[Linux-cluster] umount hang and assert failure

Tue Nov 23 16:43:04 UTC 2004

On Tue, 2004-11-23 at 03:14, Patrick Caulfield wrote:
> On Tue, Nov 23, 2004 at 11:50:23AM +0800, David Teigland wrote:
> > 
> > On Mon, Nov 22, 2004 at 12:44:07PM -0800, Daniel McNeil wrote:
> > 
> > > The full stack traces are available here:
> > > http://developer.osdl.org/daniel/gfs_umount_hang/
> > 
> > Thanks, it's evident that the dlm became "stuck" on the node that's not
> > doing the umount.  All the hung processes are blocked on the dlm's
> > "in_recovery" lock. 
> 
> There also seems to be a GFS process with a failed "down_write" in dlm_unlock
> which might be a clue. It's not the in_recovery lock because that's only held
> for read during normal locking operations so it must be either the res_lock or
> the ls_unlock_sem. odd as those are normally only held for very short time
> periods.

More info.  I rebooted the cl031 the node not doing the umount
but hung doing the cat of /proc/cluster/services.  The 1st node
saw the node go away, but the umount was still hung.  I was expecting
the recovery from the death of this node to clean
up any locking problem.

I rebooted the 2nd node and started the tests over again last night.
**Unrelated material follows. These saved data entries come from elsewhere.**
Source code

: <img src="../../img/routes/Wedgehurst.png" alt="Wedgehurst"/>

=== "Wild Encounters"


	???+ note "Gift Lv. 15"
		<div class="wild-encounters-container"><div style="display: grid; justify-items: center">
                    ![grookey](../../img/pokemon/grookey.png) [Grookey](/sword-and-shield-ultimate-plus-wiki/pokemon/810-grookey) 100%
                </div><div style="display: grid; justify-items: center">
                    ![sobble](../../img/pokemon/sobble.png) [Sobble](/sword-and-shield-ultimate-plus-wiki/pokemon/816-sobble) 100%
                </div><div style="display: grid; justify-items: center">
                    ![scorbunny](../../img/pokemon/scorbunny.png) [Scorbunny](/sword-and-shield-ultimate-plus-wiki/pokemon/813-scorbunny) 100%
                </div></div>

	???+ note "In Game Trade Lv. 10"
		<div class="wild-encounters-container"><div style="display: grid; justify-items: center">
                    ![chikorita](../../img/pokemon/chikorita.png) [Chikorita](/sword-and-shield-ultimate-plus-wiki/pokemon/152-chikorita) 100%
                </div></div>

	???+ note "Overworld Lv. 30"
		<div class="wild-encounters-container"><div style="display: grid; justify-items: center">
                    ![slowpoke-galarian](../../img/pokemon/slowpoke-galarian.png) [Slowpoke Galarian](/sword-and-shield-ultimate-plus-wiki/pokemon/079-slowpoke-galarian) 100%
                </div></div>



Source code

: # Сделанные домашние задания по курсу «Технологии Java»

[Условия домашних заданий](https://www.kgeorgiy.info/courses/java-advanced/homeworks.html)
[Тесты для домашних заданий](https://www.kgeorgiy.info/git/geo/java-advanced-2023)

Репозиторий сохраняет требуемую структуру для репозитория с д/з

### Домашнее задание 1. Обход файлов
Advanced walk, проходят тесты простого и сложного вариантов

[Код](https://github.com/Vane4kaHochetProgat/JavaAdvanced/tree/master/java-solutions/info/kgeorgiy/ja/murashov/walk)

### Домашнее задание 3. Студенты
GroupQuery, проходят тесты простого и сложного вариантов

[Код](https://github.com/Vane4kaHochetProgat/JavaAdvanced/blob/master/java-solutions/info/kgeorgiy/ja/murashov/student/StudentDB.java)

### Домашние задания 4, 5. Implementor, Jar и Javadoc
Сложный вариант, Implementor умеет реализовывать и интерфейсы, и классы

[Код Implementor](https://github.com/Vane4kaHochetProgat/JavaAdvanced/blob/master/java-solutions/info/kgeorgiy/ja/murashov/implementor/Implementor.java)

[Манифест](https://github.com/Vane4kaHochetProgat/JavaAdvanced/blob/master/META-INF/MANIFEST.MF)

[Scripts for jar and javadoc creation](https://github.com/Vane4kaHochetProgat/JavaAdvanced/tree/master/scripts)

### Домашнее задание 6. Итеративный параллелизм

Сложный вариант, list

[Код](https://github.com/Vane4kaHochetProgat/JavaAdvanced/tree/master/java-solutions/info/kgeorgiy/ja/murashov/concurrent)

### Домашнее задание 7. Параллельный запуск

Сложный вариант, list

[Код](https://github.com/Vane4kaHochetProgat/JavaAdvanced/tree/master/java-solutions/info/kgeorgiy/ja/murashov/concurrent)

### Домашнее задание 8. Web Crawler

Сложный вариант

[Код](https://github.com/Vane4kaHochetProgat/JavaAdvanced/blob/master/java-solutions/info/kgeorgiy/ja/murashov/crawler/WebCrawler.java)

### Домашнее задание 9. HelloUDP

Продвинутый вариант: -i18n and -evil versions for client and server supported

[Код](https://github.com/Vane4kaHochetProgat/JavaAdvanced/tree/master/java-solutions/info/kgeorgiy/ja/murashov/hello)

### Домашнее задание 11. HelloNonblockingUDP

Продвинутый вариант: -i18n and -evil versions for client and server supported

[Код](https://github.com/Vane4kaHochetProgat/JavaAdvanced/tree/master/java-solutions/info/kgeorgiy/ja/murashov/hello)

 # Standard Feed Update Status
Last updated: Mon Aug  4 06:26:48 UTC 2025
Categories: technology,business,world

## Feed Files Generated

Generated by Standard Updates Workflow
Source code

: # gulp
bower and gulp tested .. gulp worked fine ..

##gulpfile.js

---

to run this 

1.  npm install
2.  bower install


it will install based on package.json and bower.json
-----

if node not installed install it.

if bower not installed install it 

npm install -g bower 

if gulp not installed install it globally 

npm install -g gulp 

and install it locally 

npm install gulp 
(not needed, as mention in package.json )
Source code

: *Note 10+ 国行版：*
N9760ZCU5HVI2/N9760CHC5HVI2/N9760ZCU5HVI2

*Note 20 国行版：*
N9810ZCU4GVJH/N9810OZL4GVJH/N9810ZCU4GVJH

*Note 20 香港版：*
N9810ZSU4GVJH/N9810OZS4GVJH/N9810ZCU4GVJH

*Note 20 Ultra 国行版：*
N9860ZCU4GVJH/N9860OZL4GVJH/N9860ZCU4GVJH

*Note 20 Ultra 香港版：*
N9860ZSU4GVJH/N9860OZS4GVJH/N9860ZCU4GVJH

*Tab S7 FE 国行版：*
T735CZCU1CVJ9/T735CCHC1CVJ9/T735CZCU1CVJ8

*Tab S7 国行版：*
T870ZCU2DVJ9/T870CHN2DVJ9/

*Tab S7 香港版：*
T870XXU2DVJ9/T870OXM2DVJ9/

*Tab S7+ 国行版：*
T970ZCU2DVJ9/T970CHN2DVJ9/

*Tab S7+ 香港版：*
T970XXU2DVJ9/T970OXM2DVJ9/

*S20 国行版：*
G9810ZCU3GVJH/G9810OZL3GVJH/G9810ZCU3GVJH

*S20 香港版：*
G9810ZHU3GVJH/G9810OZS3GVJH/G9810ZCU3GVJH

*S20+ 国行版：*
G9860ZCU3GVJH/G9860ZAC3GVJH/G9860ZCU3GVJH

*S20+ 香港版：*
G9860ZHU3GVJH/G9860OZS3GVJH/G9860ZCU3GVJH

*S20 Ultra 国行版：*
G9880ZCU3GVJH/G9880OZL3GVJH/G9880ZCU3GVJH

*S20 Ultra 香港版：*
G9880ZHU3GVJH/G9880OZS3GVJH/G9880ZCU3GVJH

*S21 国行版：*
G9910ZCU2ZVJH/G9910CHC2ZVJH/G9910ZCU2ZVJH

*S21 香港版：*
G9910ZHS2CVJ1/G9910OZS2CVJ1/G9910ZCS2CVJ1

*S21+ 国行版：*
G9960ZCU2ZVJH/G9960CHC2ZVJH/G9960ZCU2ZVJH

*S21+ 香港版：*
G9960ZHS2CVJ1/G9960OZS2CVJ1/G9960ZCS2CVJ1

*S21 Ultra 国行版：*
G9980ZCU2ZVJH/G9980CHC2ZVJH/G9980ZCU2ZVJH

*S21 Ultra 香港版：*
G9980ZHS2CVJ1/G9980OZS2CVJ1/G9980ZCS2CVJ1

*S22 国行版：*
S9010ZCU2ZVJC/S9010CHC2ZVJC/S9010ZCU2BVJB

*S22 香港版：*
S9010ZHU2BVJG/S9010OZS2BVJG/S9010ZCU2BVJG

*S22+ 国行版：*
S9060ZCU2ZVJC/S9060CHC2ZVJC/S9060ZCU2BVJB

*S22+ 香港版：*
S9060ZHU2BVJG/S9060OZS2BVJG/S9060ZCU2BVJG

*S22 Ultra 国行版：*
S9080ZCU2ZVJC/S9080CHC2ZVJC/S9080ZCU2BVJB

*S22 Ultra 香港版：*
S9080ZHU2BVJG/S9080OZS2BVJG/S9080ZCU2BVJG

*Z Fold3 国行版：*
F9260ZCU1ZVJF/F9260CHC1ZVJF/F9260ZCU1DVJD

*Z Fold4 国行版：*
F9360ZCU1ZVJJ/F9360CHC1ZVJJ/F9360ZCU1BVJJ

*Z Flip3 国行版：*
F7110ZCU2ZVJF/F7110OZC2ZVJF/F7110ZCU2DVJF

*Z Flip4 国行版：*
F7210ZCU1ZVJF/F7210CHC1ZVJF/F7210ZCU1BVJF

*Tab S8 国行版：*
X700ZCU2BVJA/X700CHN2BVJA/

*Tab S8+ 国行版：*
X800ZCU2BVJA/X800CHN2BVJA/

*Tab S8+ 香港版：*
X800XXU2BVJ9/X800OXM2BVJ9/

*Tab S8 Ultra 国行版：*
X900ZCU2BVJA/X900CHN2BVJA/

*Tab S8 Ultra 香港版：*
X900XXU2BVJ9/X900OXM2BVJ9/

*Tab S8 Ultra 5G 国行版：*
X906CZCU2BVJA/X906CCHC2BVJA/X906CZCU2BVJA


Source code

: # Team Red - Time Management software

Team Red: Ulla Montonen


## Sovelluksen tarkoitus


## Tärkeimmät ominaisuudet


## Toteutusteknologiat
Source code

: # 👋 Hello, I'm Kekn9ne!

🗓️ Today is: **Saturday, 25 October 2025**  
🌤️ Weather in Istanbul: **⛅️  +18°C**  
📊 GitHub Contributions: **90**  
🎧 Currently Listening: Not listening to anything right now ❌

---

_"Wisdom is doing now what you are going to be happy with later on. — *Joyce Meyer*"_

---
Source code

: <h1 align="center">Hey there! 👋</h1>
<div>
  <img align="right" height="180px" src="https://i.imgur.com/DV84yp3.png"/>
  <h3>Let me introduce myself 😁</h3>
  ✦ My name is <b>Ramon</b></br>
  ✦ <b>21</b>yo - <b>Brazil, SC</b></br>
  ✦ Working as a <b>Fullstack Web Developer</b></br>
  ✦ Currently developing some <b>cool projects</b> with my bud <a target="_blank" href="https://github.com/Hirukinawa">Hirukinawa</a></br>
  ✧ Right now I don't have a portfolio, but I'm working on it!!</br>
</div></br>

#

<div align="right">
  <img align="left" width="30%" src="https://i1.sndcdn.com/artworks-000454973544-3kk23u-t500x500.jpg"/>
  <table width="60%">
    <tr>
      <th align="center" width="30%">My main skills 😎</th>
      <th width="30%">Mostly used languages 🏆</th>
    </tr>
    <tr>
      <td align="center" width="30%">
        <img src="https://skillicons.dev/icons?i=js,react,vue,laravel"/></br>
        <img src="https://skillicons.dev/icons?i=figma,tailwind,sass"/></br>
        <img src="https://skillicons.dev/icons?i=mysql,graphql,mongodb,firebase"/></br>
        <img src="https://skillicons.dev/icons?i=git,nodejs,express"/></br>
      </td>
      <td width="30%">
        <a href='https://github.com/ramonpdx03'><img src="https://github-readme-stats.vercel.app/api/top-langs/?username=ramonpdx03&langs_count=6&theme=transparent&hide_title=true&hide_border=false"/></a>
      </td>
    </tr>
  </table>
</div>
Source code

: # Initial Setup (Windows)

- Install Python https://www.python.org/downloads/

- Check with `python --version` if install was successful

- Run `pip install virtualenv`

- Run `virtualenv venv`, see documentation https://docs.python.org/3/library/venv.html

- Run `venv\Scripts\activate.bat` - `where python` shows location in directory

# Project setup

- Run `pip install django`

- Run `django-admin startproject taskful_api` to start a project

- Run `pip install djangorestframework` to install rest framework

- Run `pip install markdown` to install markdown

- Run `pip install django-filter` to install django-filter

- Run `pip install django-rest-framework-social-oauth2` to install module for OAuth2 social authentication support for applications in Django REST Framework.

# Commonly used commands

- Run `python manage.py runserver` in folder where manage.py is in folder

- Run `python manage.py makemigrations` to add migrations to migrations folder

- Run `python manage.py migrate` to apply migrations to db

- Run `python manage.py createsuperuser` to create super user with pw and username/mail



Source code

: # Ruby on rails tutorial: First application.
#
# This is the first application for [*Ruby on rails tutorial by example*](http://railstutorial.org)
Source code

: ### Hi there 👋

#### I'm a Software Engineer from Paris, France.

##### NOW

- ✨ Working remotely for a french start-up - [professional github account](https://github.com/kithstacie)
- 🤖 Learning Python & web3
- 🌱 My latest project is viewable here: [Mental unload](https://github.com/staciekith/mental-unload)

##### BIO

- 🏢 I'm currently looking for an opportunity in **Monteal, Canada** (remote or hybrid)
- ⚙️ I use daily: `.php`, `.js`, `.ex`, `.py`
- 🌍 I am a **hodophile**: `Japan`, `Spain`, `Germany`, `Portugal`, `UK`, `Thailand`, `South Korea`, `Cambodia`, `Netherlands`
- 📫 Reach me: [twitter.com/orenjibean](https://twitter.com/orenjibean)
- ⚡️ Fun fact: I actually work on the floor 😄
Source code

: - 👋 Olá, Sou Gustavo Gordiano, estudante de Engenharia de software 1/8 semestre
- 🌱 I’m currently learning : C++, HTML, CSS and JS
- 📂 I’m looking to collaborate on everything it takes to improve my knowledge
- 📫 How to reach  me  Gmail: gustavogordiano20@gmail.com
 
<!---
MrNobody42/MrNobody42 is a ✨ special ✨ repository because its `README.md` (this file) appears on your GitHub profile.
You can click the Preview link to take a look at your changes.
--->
This morning one node (cl030) got this:

cur_state = 2, new_state = 2
Kernel panic - not syncing: GFS: Assertion failed on line 69 of file
/Views/redhat-cluster/cluster/gfs-kernel/src/gfs/bits.c
GFS: assertion: "valid_change[new_state * 4 + cur_state]"
GFS: time = 1101174691
GFS: fsid=gfs_cluster:stripefs.0: RG = 65530

I'll upgrade to latest cvs and start the tests over.
Is there anything I can do to get more info when
this kind of thing happens?

Thanks,

Daniel